Only these lines are needed: the first line of the entries below through the line with "2020 and 2021?", each returned exactly.

--- Available records Enclosed Below ---

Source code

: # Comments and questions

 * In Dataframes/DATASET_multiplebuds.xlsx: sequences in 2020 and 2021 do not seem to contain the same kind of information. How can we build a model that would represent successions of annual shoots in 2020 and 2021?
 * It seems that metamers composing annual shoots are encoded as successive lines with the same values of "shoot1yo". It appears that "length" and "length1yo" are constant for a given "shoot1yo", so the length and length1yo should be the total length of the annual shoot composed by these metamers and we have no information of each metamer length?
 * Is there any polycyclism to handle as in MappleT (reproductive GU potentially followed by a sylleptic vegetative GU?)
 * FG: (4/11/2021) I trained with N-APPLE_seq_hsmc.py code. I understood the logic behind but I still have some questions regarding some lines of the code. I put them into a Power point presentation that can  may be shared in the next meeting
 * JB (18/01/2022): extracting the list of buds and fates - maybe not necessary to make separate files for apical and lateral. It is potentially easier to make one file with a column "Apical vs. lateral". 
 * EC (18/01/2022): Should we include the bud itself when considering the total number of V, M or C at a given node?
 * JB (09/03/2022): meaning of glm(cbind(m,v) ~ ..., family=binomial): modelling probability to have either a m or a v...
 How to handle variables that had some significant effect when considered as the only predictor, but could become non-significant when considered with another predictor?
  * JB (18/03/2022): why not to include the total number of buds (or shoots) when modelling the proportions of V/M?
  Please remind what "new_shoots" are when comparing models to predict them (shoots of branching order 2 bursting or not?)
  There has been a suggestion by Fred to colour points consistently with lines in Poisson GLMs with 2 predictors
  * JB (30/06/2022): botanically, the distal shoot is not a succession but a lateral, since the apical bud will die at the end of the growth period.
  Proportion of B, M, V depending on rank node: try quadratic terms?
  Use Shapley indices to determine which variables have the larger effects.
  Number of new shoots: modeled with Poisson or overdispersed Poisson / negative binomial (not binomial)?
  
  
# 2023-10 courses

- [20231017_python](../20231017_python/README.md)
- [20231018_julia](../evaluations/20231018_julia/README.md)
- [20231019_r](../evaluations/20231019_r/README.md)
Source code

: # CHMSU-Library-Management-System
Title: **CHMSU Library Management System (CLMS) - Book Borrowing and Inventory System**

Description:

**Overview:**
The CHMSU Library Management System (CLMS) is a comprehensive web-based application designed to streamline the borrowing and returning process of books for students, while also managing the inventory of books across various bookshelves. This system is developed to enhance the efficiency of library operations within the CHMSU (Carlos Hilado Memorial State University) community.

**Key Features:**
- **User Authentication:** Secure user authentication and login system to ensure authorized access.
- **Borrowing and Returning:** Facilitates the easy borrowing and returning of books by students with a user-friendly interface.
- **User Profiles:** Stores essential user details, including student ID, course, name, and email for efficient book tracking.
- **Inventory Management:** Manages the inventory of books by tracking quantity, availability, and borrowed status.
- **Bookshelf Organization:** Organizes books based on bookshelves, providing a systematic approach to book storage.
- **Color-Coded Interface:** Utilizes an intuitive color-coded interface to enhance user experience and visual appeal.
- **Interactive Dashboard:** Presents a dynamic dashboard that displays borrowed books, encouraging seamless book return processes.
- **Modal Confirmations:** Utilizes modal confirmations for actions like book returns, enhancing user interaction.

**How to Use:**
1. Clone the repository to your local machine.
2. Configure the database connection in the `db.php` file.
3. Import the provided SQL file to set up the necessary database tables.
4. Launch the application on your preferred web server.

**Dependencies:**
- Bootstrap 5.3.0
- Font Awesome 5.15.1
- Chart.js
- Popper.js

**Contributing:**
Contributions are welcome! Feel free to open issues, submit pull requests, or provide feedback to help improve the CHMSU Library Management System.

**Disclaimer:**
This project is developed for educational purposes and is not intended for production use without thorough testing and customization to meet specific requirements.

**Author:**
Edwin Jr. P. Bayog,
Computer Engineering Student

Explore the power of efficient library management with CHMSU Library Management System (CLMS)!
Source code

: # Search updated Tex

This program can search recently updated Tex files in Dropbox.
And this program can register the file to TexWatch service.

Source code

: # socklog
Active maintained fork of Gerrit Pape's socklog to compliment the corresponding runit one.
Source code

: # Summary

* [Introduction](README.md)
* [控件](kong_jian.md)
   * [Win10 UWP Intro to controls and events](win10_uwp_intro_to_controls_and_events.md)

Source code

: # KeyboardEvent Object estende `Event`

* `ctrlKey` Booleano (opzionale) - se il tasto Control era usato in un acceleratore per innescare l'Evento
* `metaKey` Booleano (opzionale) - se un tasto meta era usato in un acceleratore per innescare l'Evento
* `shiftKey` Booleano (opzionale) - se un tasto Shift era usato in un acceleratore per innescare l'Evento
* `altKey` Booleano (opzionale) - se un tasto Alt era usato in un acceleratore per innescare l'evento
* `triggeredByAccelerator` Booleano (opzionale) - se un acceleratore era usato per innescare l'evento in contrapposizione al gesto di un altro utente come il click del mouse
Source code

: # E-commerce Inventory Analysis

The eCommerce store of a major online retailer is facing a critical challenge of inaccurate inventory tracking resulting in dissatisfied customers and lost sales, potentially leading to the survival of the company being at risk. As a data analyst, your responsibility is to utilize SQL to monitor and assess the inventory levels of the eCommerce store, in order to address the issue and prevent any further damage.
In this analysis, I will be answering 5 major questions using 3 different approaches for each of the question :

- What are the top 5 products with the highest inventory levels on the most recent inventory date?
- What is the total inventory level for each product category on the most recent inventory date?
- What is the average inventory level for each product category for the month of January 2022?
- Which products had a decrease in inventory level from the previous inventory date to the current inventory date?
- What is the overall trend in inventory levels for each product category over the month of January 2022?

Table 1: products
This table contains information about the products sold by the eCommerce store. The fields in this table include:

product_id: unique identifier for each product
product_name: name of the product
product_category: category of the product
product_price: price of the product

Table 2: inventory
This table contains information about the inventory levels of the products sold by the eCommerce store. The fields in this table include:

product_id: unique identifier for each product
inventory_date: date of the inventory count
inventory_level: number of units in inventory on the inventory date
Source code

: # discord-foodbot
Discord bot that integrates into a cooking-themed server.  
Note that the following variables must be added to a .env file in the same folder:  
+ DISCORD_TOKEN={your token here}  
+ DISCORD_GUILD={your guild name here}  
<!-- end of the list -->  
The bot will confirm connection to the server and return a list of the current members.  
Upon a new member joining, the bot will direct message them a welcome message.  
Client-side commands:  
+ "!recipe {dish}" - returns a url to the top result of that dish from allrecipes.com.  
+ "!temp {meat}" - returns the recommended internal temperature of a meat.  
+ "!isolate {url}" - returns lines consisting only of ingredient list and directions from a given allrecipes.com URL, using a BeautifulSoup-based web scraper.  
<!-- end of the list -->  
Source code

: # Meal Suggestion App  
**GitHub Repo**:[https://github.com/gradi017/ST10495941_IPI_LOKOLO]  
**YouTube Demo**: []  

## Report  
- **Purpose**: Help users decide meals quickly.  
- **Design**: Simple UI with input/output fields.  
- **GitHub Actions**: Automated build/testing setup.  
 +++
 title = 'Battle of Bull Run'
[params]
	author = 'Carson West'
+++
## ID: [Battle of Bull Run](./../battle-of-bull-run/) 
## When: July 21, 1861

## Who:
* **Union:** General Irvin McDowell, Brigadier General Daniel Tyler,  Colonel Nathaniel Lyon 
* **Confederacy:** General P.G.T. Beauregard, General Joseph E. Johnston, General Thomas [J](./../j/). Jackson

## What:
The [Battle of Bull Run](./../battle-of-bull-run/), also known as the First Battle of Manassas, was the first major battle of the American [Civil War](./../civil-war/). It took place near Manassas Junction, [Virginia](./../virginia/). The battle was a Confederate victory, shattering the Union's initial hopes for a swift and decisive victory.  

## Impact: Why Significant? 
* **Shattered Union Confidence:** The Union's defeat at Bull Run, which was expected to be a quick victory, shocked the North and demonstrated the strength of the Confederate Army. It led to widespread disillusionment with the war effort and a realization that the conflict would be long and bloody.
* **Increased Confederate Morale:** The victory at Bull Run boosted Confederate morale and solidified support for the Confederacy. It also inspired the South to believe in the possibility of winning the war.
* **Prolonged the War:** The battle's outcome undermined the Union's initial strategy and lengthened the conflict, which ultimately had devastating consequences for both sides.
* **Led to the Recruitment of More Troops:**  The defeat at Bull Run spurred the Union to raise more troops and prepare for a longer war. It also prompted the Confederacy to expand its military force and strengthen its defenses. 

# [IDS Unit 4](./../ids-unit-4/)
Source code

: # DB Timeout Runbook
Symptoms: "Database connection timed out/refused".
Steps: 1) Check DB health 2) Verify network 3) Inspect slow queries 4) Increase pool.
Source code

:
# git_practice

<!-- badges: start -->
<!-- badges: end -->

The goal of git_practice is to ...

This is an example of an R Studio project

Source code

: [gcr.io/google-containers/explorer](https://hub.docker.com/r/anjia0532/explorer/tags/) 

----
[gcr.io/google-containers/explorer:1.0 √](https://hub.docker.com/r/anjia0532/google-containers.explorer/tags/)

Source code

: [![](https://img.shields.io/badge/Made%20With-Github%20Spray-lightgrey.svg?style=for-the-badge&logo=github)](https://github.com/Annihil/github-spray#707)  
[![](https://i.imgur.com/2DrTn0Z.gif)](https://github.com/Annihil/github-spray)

--- End of Enclosed Available records ---

Answer:
Source code

: # Comments and questions

 * In Dataframes/DATASET_multiplebuds.xlsx: sequences in 2020 and 2021 do not seem to contain the same kind of information. How can we build a model that would represent successions of annual shoots in 2020 and 2021?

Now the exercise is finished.